I have browsed tens of pages on Google, downloaded so many applications, and have had no success whatsoever.

Can you advise on any applications which has been tried and tested to work flawlessly?

Thank you in advance,

I believe ffmpeg is capable of that with the proper codecs. Install it from rpmfusion-free and include libavcodec-freeworld.

I’ll put the straight answer first:

Use SoundConverter (GUI, Flatpak). The easiest “good” setting is Variable Bit Rate (VBR) at High quality. Not much point going higher than that for normal listening conditions[1].

Alternatively use ffmpeg (CLI) if you want finer control over the encoding settings, or want to script/automate the process.


Are you sure you want MP3?

Note that “M4A” is ambiguous—your files with the .m4a extension could either be AAC which is lossy like MP3 (smaller files, but lower quality), or ALAC which is lossless like WAV or FLAC (much larger files, but “perfect” quality).

Converting from one lossy format to another (AAC to MP3) doesn’t make sense; you lose further quality in exchange for negligible size savings (or size increases, if you use the wrong settings). Converting from ALAC to MP3 makes sense, but there are better options.

If your goal is to simply listen to your music, don’t re-encode it. AAC and ALAC are open formats; there is no risk of them becoming unreadable. Most media player software can handle AAC and ALAC (via common libraries like ffmpeg and gstreamer).

If your goal is to reduce the storage size, MP3 is severely outdated and outclassed by newer, better codecs like Opus. Opus at 96kbps sounds “better” than MP3 at 128kbps (or higher, in my experience). Opus at 128kbps is transparent, meaning it is indistinguishable from lossless to the human ear.

I keep lossless (FLAC/ALAC) sources for music I’ve bought or ripped from CDs, then encode a copy in 128kbps Opus[2] for transferring to laptops or phones with smaller storage. I don’t re-encode lossy files like MP3 or AAC to Opus; I just use them as is.

The drawback of Opus is it’s not quite universal like MP3, although it does play on every modern device I own[3]. But if you have one of those little Sandisk players or a car audio system that plays files from a thumb drive (not via your smart phone) then it may only support MP3 (or sometimes AAC).
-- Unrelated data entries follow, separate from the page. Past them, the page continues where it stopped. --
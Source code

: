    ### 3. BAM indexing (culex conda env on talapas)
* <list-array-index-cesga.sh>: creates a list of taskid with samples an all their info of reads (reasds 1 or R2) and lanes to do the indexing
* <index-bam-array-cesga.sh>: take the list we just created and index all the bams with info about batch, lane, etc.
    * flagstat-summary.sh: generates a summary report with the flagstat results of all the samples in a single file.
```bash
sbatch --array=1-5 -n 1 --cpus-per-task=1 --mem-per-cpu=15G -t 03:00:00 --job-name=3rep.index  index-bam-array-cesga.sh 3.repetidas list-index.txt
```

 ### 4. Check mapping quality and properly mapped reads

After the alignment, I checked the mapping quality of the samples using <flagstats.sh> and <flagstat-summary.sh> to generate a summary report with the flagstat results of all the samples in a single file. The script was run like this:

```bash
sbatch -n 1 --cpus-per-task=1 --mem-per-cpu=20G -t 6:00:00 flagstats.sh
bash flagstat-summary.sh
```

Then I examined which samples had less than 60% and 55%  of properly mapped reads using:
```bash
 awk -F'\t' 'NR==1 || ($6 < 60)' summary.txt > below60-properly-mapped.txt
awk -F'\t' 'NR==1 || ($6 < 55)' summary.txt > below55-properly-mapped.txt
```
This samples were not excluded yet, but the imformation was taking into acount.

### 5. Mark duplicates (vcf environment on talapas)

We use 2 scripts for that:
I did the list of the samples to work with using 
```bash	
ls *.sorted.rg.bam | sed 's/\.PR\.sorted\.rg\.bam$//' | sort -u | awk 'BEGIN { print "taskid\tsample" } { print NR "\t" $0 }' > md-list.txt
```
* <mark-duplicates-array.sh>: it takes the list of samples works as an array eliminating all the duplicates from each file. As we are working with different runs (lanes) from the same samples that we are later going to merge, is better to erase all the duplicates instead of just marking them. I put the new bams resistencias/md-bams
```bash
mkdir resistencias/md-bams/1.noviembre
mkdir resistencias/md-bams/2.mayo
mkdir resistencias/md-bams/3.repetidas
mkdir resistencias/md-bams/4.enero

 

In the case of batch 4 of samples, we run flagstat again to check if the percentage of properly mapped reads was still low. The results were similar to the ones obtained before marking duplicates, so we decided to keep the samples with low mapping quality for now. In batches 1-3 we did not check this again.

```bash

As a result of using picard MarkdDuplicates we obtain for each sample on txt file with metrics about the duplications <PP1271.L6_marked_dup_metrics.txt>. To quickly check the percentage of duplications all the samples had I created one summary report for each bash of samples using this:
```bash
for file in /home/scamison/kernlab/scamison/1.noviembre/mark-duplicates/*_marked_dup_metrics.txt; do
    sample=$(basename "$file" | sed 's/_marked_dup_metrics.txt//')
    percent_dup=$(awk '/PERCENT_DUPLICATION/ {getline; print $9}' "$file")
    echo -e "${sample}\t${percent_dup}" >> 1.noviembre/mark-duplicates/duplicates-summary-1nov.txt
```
  1. Feel free to test it yourself and use a higher quality! Audio can be subjective, and we hear what we want to hear. ↩︎

  2. I can’t hear the difference from 96kbps Opus. I chose 128kbps out of pure hubris. What if my decades of hearing damage suddenly reverses itself, or I get bionic ears in 2050? The extra 32kbps would’ve been worth it so I don’t have to re-encode my entire library. ↩︎

  3. Note on iOS: iOS as a platform supports Opus, but I’m not sure if the default Music app will play Opus files (it didn’t use to, and I haven’t tried in many years). On iOS, I use VLC or foobar2000 apps. ↩︎


The reason I want to convert to mp3 is because that is the only format my car radio accepts. And I do not want to change the radio at this point in time, as being a Mercedes, there is no direct replacement unit I can Install (my job being a car audio technician) without losing a lot of the car’s functionalities.

I do want to keep the original files for the upcoming Media Server I want to build for Video & Audio.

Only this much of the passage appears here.